In 2008, the freeways and gas stations were choked by behemoth SUVs that had single-digit or low-teen MPG, while today the freeways run amok with hybrid and other high-mileage cars. In spite of this sea change in cars, we are still paying nearly 4% of our household income on gasoline purchases. What is even more vexing is that we are now a net exporter of energy, and some have indicated that we could be energy independent by 2020. So, how is it that gas prices seem to rise with no end in sight?

Image credit: Digital Art

There are several national and international forces that are driving up the price of gasoline here in Baltimore (and the rest of the nation).

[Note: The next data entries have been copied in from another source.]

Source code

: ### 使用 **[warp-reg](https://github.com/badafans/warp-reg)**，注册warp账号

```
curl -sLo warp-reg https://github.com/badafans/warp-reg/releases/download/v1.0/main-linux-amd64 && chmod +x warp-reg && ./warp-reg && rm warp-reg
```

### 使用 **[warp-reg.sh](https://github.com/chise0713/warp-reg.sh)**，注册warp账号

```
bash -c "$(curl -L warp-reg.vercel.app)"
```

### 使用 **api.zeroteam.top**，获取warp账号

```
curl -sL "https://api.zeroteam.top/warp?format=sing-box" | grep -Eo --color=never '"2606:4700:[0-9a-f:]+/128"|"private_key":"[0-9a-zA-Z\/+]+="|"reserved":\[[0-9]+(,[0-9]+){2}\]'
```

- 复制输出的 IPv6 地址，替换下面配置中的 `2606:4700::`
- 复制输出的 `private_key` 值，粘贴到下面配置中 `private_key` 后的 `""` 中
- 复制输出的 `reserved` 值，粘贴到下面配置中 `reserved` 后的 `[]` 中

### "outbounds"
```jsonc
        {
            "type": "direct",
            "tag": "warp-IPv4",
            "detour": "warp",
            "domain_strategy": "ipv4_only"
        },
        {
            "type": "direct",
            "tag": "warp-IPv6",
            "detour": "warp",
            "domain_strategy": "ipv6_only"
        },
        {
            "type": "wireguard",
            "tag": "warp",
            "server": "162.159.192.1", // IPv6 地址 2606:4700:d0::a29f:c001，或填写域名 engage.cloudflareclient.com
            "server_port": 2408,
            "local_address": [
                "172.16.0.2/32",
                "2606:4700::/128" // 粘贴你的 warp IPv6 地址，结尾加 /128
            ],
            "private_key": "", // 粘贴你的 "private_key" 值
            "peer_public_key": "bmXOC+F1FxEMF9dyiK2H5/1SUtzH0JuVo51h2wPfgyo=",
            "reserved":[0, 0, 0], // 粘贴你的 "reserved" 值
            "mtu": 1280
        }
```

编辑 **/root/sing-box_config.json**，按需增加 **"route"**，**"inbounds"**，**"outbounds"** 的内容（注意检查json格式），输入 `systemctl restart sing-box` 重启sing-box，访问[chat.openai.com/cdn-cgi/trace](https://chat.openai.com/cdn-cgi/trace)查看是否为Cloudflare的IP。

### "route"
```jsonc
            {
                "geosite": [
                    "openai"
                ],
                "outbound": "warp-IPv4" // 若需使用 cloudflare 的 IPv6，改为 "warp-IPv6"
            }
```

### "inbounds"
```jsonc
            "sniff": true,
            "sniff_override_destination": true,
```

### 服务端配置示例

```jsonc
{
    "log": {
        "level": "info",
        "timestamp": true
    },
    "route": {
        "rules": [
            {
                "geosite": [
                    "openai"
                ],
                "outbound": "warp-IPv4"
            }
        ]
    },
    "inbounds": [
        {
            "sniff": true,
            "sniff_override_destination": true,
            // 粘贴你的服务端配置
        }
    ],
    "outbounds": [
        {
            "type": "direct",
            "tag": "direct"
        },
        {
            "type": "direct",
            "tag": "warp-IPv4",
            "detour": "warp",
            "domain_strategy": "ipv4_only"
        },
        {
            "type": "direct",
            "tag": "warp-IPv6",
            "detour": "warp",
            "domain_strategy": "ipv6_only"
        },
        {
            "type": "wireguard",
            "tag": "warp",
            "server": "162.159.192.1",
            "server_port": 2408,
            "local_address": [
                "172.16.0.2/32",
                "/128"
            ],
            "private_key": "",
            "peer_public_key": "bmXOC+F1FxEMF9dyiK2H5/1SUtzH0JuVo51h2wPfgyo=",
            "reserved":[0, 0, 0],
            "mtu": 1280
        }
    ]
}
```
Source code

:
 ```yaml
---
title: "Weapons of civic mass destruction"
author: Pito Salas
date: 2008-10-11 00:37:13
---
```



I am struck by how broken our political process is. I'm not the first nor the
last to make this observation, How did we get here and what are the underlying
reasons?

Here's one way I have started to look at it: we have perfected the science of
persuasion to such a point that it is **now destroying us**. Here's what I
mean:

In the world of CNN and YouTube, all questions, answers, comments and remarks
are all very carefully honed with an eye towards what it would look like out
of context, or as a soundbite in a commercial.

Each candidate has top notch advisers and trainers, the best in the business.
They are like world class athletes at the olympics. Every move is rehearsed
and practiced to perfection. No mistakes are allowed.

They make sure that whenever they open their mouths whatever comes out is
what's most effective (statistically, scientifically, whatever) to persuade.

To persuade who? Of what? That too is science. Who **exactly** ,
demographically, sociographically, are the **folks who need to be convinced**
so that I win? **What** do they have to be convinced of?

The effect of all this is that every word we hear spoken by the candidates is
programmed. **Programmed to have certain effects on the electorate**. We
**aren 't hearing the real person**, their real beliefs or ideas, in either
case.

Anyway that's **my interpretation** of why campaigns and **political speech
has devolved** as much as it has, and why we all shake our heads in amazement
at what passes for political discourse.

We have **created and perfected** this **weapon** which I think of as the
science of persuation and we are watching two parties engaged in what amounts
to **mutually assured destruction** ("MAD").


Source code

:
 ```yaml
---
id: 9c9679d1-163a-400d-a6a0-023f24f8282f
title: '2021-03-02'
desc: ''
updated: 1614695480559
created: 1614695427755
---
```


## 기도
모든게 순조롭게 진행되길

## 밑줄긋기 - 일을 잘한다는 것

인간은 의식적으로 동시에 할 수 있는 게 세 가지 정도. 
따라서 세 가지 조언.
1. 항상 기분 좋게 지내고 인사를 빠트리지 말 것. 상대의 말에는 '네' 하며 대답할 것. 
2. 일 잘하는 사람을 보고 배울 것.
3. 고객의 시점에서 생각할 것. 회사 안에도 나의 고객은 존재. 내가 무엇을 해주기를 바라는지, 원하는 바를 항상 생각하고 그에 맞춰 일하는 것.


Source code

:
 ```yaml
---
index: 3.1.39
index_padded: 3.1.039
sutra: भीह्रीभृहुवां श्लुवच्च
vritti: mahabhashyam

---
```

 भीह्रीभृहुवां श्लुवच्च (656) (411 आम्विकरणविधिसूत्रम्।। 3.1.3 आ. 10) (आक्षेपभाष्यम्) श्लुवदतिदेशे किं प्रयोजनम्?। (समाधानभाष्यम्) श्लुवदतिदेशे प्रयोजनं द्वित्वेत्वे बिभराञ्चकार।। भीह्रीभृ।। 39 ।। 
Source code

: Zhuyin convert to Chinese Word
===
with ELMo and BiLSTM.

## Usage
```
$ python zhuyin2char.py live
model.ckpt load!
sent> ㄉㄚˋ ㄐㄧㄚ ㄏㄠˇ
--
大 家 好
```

  1. The refining capacity in the U.S. is near its maximum. As a result, shutdown of a refinery due to maintenance or an industrial incident will have an impact on gas prices. As it is, a fire in a refinery in the Midwest has pushed up prices. In the northeast, the refinery capacity is more acute. Unfortunately, like wind power, refinery infrastructure is never where it is needed most.
  2. Both the U.S. economy and the world economy are recovering, which means there is an increase in demand for energy not only here but in China and India, further pushing up the price of gasoline.
  3.  Many refineries are switching over to the summer blend of gasoline, which also constricts the supply of gasoline currently and pushes up gas prices.

Looking ahead, the prospect for significantly lower gas prices does not look good. However, my prognosis for the Orioles winning the World Series is much better.